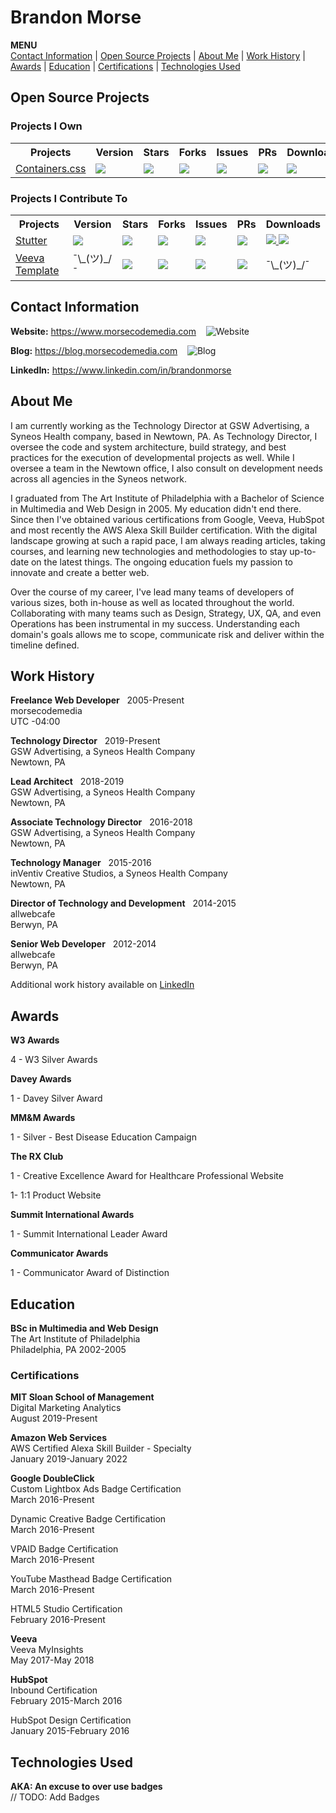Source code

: # Brandon Morse
<!--ts-->
**MENU** <br>
[Contact Information](#contact-information) | [Open Source Projects](#open-source-projects) | [About Me](#about-me) | [Work History](#work-history) | [Awards](#awards) | [Education](#education) | [Certifications](#certifications) | [Technologies Used](#technologies-used)
<!--te-->
## Open Source Projects
### Projects I Own
<table>
  <tr>
    <th>Projects</th>
    <th>Version</th>
    <th>Stars</th>
    <th>Forks</th>
    <th>Issues</th>
    <th>PRs</th>
    <th>Downloads</th>
  <tr>
  <tr>
    <td>
      <a href="https://github.com/morsecodemedia/containers.css">Containers.css</a>
    </td>
    <td>
      <img src="https://img.shields.io/npm/v/@morsecodemedia/containers.css" />
    </td>
    <td>
      <img src="https://img.shields.io/github/stars/morsecodemedia/containers.css" />
    </td>
    <td>
      <img src="https://img.shields.io/github/forks/morsecodemedia/containers.css" />
    </td>
    <td>
      <img src="https://img.shields.io/github/issues/morsecodemedia/containers.css" />
    </td>
    <td>
      <img src="https://img.shields.io/github/issues-pr/morsecodemedia/containers.css" />
    </td>
    <td>
      <img src="https://img.shields.io/npm/dt/@morsecodemedia/containers.css" />
    </td>
  </tr>
</table>

### Projects I Contribute To
<table>
  <tr>
    <th>Projects</th>
    <th>Version</th>
    <th>Stars</th>
    <th>Forks</th>
    <th>Issues</th>
    <th>PRs</th>
    <th>Downloads</th>
  <tr>
  <tr>
    <td>
      <a href="https://github.com/jamestomasino/stutter">Stutter</a>
    </td>
    <td>
      <img src="https://img.shields.io/github/v/release/jamestomasino/stutter" />
    </td>
    <td>
      <img src="https://img.shields.io/github/stars/jamestomasino/stutter" />
    </td>
    <td>
      <img src="https://img.shields.io/github/forks/jamestomasino/stutter" />
    </td>
    <td>
      <img src="https://img.shields.io/github/issues/jamestomasino/stutter" />
    </td>
    <td>
      <img src="https://img.shields.io/github/issues-pr/jamestomasino/stutter" />
    </td>
    <td>
      <a href="https://addons.mozilla.org/en-US/firefox/addon/stutter/">
        <img src="https://img.shields.io/badge/Firefox-Get%20Extension!-orange.svg?style=popout&logo=firefox)" />
      </a>
      <a href="https://chrome.google.com/webstore/detail/stutter/fbapmaboedchhgjolcnpfgoanbfajchl">
        <img src="https://img.shields.io/badge/Chrome-Get%20Extension!-green.svg?style=popout&logo=google-chrome" />
      </a>
    </td>
  </tr>
  <tr>
    <td>
      <a href="https://github.com/jamestomasino/veeva-template">Veeva Template</a>
    </td>
    <td>
      ¯\_(ツ)_/¯
    </td>
    <td>
      <img src="https://img.shields.io/github/stars/jamestomasino/veeva-template" />
    </td>
    <td>
      <img src="https://img.shields.io/github/forks/jamestomasino/veeva-template" />
    </td>
    <td>
      <img src="https://img.shields.io/github/issues/jamestomasino/veeva-template" />
    </td>
    <td>
      <img src="https://img.shields.io/github/issues-pr/jamestomasino/veeva-template" />
    </td>
    <td>
      ¯\_(ツ)_/¯
    </td>
  </tr>
<table>

## Contact Information
**Website:** https://www.morsecodemedia.com &nbsp;&nbsp; ![Website](https://img.shields.io/website/https/morsecodemedia.com.svg)

**Blog:** https://blog.morsecodemedia.com &nbsp;&nbsp; ![Blog](https://img.shields.io/website/https/blog.morsecodemedia.com.svg)

**LinkedIn:** https://www.linkedin.com/in/brandonmorse

## About Me
<p>
  I am currently working as the Technology Director at GSW Advertising, a Syneos Health company, based in Newtown, PA. As Technology Director, I oversee the code and system architecture, build strategy, and best practices for the execution of developmental projects as well. While I oversee a team in the Newtown office, I also consult on development needs across all agencies in the Syneos network.
</p>
<p>
  I graduated from The Art Institute of Philadelphia with a Bachelor of Science in Multimedia and Web Design in 2005. My education didn't end there. Since then I've obtained various certifications from Google, Veeva, HubSpot and most recently the AWS Alexa Skill Builder certification. With the digital landscape growing at such a rapid pace, I am always reading articles, taking courses, and learning new technologies and methodologies to stay up-to-date on the latest things. The ongoing education fuels my passion to innovate and create a better web.
</p>
<p>
  Over the course of my career, I've lead many teams of developers of various sizes, both in-house as well as located throughout the world. Collaborating with many teams such as Design, Strategy, UX, QA, and even Operations has been instrumental in my success. Understanding each domain's goals allows me to scope, communicate risk and deliver within the timeline defined.
</p>

## Work History

**Freelance Web Developer** &nbsp; 2005-Present<br>
morsecodemedia<br>
UTC -04:00

**Technology Director** &nbsp; 2019-Present<br>
GSW Advertising, a Syneos Health Company<br>
Newtown, PA

**Lead Architect** &nbsp; 2018-2019<br>
GSW Advertising, a Syneos Health Company<br>
Newtown, PA

**Associate Technology Director** &nbsp; 2016-2018<br>
GSW Advertising, a Syneos Health Company<br>
Newtown, PA

**Technology Manager** &nbsp; 2015-2016<br>
inVentiv Creative Studios, a Syneos Health Company<br>
Newtown, PA

**Director of Technology and Development** &nbsp; 2014-2015<br>
allwebcafe<br>
Berwyn, PA

**Senior Web Developer** &nbsp; 2012-2014<br>
allwebcafe<br>
Berwyn, PA

Additional work history available on [LinkedIn](https://www.linkedin.com/in/brandonmorse)

## Awards

**W3 Awards**

4 - W3 Silver Awards

**Davey Awards**

1 - Davey Silver Award

**MM&M Awards**

1 - Silver - Best Disease Education Campaign

**The RX Club**

1 - Creative Excellence Award for Healthcare Professional Website

1- 1:1 Product Website

**Summit International Awards**

1 - Summit International Leader Award

**Communicator Awards**

1 - Communicator Award of Distinction

## Education

**BSc in Multimedia and Web Design**<br>
The Art Institute of Philadelphia<br>
Philadelphia, PA 2002-2005

### Certifications

**MIT Sloan School of Management**<br>
Digital Marketing Analytics<br>
August 2019-Present

**Amazon Web Services**<br>
AWS Certified Alexa Skill Builder - Specialty<br>
January 2019-January 2022

**Google DoubleClick**<br>
Custom Lightbox Ads Badge Certification<br>
March 2016-Present

Dynamic Creative Badge Certification<br>
March 2016-Present

VPAID Badge Certification<br>
March 2016-Present

YouTube Masthead Badge Certification<br>
March 2016-Present

HTML5 Studio Certification<br>
February 2016-Present

**Veeva**<br>
Veeva MyInsights<br>
May 2017-May 2018

**HubSpot**<br>
Inbound Certification<br>
February 2015-March 2016

HubSpot Design Certification<br>
January 2015-February 2016

## Technologies Used
**AKA: An excuse to over use badges**<br>
// TODO: Add Badges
= = = = =
PROBLEM: Images must not appear; print each record precisely as it reads.

REPLY TO THE TASK:
Source code

: # Brandon Morse
<!--ts-->
**MENU** <br>
[Contact Information](#contact-information) | [Open Source Projects](#open-source-projects) | [About Me](#about-me) | [Work History](#work-history) | [Awards](#awards) | [Education](#education) | [Certifications](#certifications) | [Technologies Used](#technologies-used)
<!--te-->
## Open Source Projects
### Projects I Own
<table>
  <tr>
    <th>Projects</th>
    <th>Version</th>
    <th>Stars</th>
    <th>Forks</th>
    <th>Issues</th>
    <th>PRs</th>
    <th>Downloads</th>
  <tr>
  <tr>
    <td>
      <a href="https://github.com/morsecodemedia/containers.css">Containers.css</a>
    </td>
    <td>
      <img src="https://img.shields.io/npm/v/@morsecodemedia/containers.css" />
    </td>
    <td>
      <img src="https://img.shields.io/github/stars/morsecodemedia/containers.css" />
    </td>
    <td>
      <img src="https://img.shields.io/github/forks/morsecodemedia/containers.css" />
    </td>
    <td>
      <img src="https://img.shields.io/github/issues/morsecodemedia/containers.css" />
    </td>
    <td>
      <img src="https://img.shields.io/github/issues-pr/morsecodemedia/containers.css" />
    </td>
    <td>
      <img src="https://img.shields.io/npm/dt/@morsecodemedia/containers.css" />
    </td>
  </tr>
</table>

### Projects I Contribute To
<table>
  <tr>
    <th>Projects</th>
    <th>Version</th>
    <th>Stars</th>
    <th>Forks</th>
    <th>Issues</th>
    <th>PRs</th>
    <th>Downloads</th>
  <tr>
  <tr>
    <td>
      <a href="https://github.com/jamestomasino/stutter">Stutter</a>
    </td>
    <td>
      <img src="https://img.shields.io/github/v/release/jamestomasino/stutter" />
    </td>
    <td>
      <img src="https://img.shields.io/github/stars/jamestomasino/stutter" />
    </td>
    <td>
      <img src="https://img.shields.io/github/forks/jamestomasino/stutter" />
    </td>
    <td>
      <img src="https://img.shields.io/github/issues/jamestomasino/stutter" />
    </td>
    <td>
      <img src="https://img.shields.io/github/issues-pr/jamestomasino/stutter" />
    </td>
    <td>
      <a href="https://addons.mozilla.org/en-US/firefox/addon/stutter/">
        <img src="https://img.shields.io/badge/Firefox-Get%20Extension!-orange.svg?style=popout&logo=firefox)" />
      </a>
      <a href="https://chrome.google.com/webstore/detail/stutter/fbapmaboedchhgjolcnpfgoanbfajchl">
        <img src="https://img.shields.io/badge/Chrome-Get%20Extension!-green.svg?style=popout&logo=google-chrome" />
      </a>
    </td>
  </tr>
  <tr>
    <td>
      <a href="https://github.com/jamestomasino/veeva-template">Veeva Template</a>
    </td>
    <td>
      ¯\_(ツ)_/¯
    </td>
    <td>
      <img src="https://img.shields.io/github/stars/jamestomasino/veeva-template" />
    </td>
    <td>
      <img src="https://img.shields.io/github/forks/jamestomasino/veeva-template" />
    </td>
    <td>
      <img src="https://img.shields.io/github/issues/jamestomasino/veeva-template" />
    </td>
    <td>
      <img src="https://img.shields.io/github/issues-pr/jamestomasino/veeva-template" />
    </td>
    <td>
      ¯\_(ツ)_/¯
    </td>
  </tr>
<table>

## Contact Information
**Website:** https://www.morsecodemedia.com &nbsp;&nbsp; ![Website](https://img.shields.io/website/https/morsecodemedia.com.svg)

**Blog:** https://blog.morsecodemedia.com &nbsp;&nbsp; ![Blog](https://img.shields.io/website/https/blog.morsecodemedia.com.svg)

**LinkedIn:** https://www.linkedin.com/in/brandonmorse

## About Me
<p>
  I am currently working as the Technology Director at GSW Advertising, a Syneos Health company, based in Newtown, PA. As Technology Director, I oversee the code and system architecture, build strategy, and best practices for the execution of developmental projects as well. While I oversee a team in the Newtown office, I also consult on development needs across all agencies in the Syneos network.
</p>
<p>
  I graduated from The Art Institute of Philadelphia with a Bachelor of Science in Multimedia and Web Design in 2005. My education didn't end there. Since then I've obtained various certifications from Google, Veeva, HubSpot and most recently the AWS Alexa Skill Builder certification. With the digital landscape growing at such a rapid pace, I am always reading articles, taking courses, and learning new technologies and methodologies to stay up-to-date on the latest things. The ongoing education fuels my passion to innovate and create a better web.
</p>
<p>
  Over the course of my career, I've lead many teams of developers of various sizes, both in-house as well as located throughout the world. Collaborating with many teams such as Design, Strategy, UX, QA, and even Operations has been instrumental in my success. Understanding each domain's goals allows me to scope, communicate risk and deliver within the timeline defined.
</p>

## Work History

**Freelance Web Developer** &nbsp; 2005-Present<br>
morsecodemedia<br>
UTC -04:00

**Technology Director** &nbsp; 2019-Present<br>
GSW Advertising, a Syneos Health Company<br>
Newtown, PA

**Lead Architect** &nbsp; 2018-2019<br>
GSW Advertising, a Syneos Health Company<br>
Newtown, PA

**Associate Technology Director** &nbsp; 2016-2018<br>
GSW Advertising, a Syneos Health Company<br>
Newtown, PA

**Technology Manager** &nbsp; 2015-2016<br>
inVentiv Creative Studios, a Syneos Health Company<br>
Newtown, PA

**Director of Technology and Development** &nbsp; 2014-2015<br>
allwebcafe<br>
Berwyn, PA

**Senior Web Developer** &nbsp; 2012-2014<br>
allwebcafe<br>
Berwyn, PA

Additional work history available on [LinkedIn](https://www.linkedin.com/in/brandonmorse)

## Awards

**W3 Awards**

4 - W3 Silver Awards

**Davey Awards**

1 - Davey Silver Award

**MM&M Awards**

1 - Silver - Best Disease Education Campaign

**The RX Club**

1 - Creative Excellence Award for Healthcare Professional Website

1- 1:1 Product Website

**Summit International Awards**

1 - Summit International Leader Award

**Communicator Awards**

1 - Communicator Award of Distinction

## Education

**BSc in Multimedia and Web Design**<br>
The Art Institute of Philadelphia<br>
Philadelphia, PA 2002-2005

### Certifications

**MIT Sloan School of Management**<br>
Digital Marketing Analytics<br>
August 2019-Present

**Amazon Web Services**<br>
AWS Certified Alexa Skill Builder - Specialty<br>
January 2019-January 2022

**Google DoubleClick**<br>
Custom Lightbox Ads Badge Certification<br>
March 2016-Present

Dynamic Creative Badge Certification<br>
March 2016-Present

VPAID Badge Certification<br>
March 2016-Present

YouTube Masthead Badge Certification<br>
March 2016-Present

HTML5 Studio Certification<br>
February 2016-Present

**Veeva**<br>
Veeva MyInsights<br>
May 2017-May 2018

**HubSpot**<br>
Inbound Certification<br>
February 2015-March 2016

HubSpot Design Certification<br>
January 2015-February 2016

## Technologies Used
**AKA: An excuse to over use badges**<br>
// TODO: Add Badges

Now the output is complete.